AIM OF THE EXERCISE
The whole answer is the data below, retyped exactly.

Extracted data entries
────────────────

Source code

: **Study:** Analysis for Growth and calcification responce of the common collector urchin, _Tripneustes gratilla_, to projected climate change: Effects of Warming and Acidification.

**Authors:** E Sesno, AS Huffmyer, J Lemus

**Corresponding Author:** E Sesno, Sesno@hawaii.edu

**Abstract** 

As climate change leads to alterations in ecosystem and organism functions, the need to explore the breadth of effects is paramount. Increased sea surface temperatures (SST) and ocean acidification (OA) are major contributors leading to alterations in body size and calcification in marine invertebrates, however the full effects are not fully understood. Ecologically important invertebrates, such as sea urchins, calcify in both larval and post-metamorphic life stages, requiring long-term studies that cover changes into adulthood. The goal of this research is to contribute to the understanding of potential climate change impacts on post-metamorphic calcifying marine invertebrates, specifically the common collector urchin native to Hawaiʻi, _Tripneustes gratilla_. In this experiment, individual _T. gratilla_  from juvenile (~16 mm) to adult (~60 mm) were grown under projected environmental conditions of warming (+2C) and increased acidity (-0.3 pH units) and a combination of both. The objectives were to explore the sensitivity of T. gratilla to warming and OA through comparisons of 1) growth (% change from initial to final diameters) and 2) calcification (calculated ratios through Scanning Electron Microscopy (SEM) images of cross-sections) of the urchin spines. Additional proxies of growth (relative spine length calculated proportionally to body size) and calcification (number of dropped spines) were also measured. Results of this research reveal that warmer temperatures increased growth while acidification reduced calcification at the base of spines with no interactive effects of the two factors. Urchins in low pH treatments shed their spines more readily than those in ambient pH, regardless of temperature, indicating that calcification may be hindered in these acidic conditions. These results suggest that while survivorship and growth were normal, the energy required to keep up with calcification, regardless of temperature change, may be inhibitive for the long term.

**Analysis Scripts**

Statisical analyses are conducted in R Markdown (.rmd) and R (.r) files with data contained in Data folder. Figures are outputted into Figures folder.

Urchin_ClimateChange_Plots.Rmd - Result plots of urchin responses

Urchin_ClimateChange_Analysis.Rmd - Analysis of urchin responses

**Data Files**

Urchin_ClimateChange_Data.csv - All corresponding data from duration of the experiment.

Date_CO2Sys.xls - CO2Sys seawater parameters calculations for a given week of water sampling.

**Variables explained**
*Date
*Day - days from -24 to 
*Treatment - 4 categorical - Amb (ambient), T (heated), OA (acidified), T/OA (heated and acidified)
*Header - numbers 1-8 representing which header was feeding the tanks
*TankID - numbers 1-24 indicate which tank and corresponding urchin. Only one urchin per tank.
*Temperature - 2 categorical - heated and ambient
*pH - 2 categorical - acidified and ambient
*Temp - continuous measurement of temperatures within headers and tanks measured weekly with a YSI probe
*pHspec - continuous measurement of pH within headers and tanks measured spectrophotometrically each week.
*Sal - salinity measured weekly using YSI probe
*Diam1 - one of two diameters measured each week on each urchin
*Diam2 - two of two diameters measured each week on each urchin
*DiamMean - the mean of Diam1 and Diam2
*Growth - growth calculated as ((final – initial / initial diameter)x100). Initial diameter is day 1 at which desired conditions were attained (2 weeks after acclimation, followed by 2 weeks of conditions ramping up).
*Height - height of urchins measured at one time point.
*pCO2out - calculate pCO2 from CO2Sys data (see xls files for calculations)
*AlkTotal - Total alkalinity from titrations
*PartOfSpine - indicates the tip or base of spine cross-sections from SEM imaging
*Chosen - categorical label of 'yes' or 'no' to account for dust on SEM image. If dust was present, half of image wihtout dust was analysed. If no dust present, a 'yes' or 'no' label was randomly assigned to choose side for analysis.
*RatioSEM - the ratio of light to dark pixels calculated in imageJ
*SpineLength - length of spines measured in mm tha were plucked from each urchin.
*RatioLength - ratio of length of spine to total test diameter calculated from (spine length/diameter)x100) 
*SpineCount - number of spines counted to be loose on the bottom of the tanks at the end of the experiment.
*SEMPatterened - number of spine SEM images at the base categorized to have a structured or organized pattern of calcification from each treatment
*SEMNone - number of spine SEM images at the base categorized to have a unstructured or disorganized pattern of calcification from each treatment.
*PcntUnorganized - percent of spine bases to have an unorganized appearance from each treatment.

────────────────

WRITTEN RESPONSE
Source code

: **Study:** Analysis for Growth and calcification responce of the common collector urchin, _Tripneustes gratilla_, to projected climate change: Effects of Warming and Acidification.

**Authors:** E Sesno, AS Huffmyer, J Lemus

**Corresponding Author:** E Sesno, Sesno@hawaii.edu

**Abstract** 

As climate change leads to alterations in ecosystem and organism functions, the need to explore the breadth of effects is paramount. Increased sea surface temperatures (SST) and ocean acidification (OA) are major contributors leading to alterations in body size and calcification in marine invertebrates, however the full effects are not fully understood. Ecologically important invertebrates, such as sea urchins, calcify in both larval and post-metamorphic life stages, requiring long-term studies that cover changes into adulthood. The goal of this research is to contribute to the understanding of potential climate change impacts on post-metamorphic calcifying marine invertebrates, specifically the common collector urchin native to Hawaiʻi, _Tripneustes gratilla_. In this experiment, individual _T. gratilla_  from juvenile (~16 mm) to adult (~60 mm) were grown under projected environmental conditions of warming (+2C) and increased acidity (-0.3 pH units) and a combination of both. The objectives were to explore the sensitivity of T. gratilla to warming and OA through comparisons of 1) growth (% change from initial to final diameters) and 2) calcification (calculated ratios through Scanning Electron Microscopy (SEM) images of cross-sections) of the urchin spines. Additional proxies of growth (relative spine length calculated proportionally to body size) and calcification (number of dropped spines) were also measured. Results of this research reveal that warmer temperatures increased growth while acidification reduced calcification at the base of spines with no interactive effects of the two factors. Urchins in low pH treatments shed their spines more readily than those in ambient pH, regardless of temperature, indicating that calcification may be hindered in these acidic conditions. These results suggest that while survivorship and growth were normal, the energy required to keep up with calcification, regardless of temperature change, may be inhibitive for the long term.

**Analysis Scripts**

Statisical analyses are conducted in R Markdown (.rmd) and R (.r) files with data contained in Data folder. Figures are outputted into Figures folder.

Urchin_ClimateChange_Plots.Rmd - Result plots of urchin responses

Urchin_ClimateChange_Analysis.Rmd - Analysis of urchin responses

**Data Files**

Urchin_ClimateChange_Data.csv - All corresponding data from duration of the experiment.

Date_CO2Sys.xls - CO2Sys seawater parameters calculations for a given week of water sampling.

**Variables explained**
*Date
*Day - days from -24 to 
*Treatment - 4 categorical - Amb (ambient), T (heated), OA (acidified), T/OA (heated and acidified)
*Header - numbers 1-8 representing which header was feeding the tanks
*TankID - numbers 1-24 indicate which tank and corresponding urchin. Only one urchin per tank.
*Temperature - 2 categorical - heated and ambient
*pH - 2 categorical - acidified and ambient
*Temp - continuous measurement of temperatures within headers and tanks measured weekly with a YSI probe
*pHspec - continuous measurement of pH within headers and tanks measured spectrophotometrically each week.
*Sal - salinity measured weekly using YSI probe
*Diam1 - one of two diameters measured each week on each urchin
*Diam2 - two of two diameters measured each week on each urchin
*DiamMean - the mean of Diam1 and Diam2
*Growth - growth calculated as ((final – initial / initial diameter)x100). Initial diameter is day 1 at which desired conditions were attained (2 weeks after acclimation, followed by 2 weeks of conditions ramping up).
*Height - height of urchins measured at one time point.
*pCO2out - calculate pCO2 from CO2Sys data (see xls files for calculations)
*AlkTotal - Total alkalinity from titrations
*PartOfSpine - indicates the tip or base of spine cross-sections from SEM imaging
*Chosen - categorical label of 'yes' or 'no' to account for dust on SEM image. If dust was present, half of image wihtout dust was analysed. If no dust present, a 'yes' or 'no' label was randomly assigned to choose side for analysis.
*RatioSEM - the ratio of light to dark pixels calculated in imageJ
*SpineLength - length of spines measured in mm tha were plucked from each urchin.
*RatioLength - ratio of length of spine to total test diameter calculated from (spine length/diameter)x100) 
*SpineCount - number of spines counted to be loose on the bottom of the tanks at the end of the experiment.
*SEMPatterened - number of spine SEM images at the base categorized to have a structured or organized pattern of calcification from each treatment
*SEMNone - number of spine SEM images at the base categorized to have a unstructured or disorganized pattern of calcification from each treatment.
*PcntUnorganized - percent of spine bases to have an unorganized appearance from each treatment.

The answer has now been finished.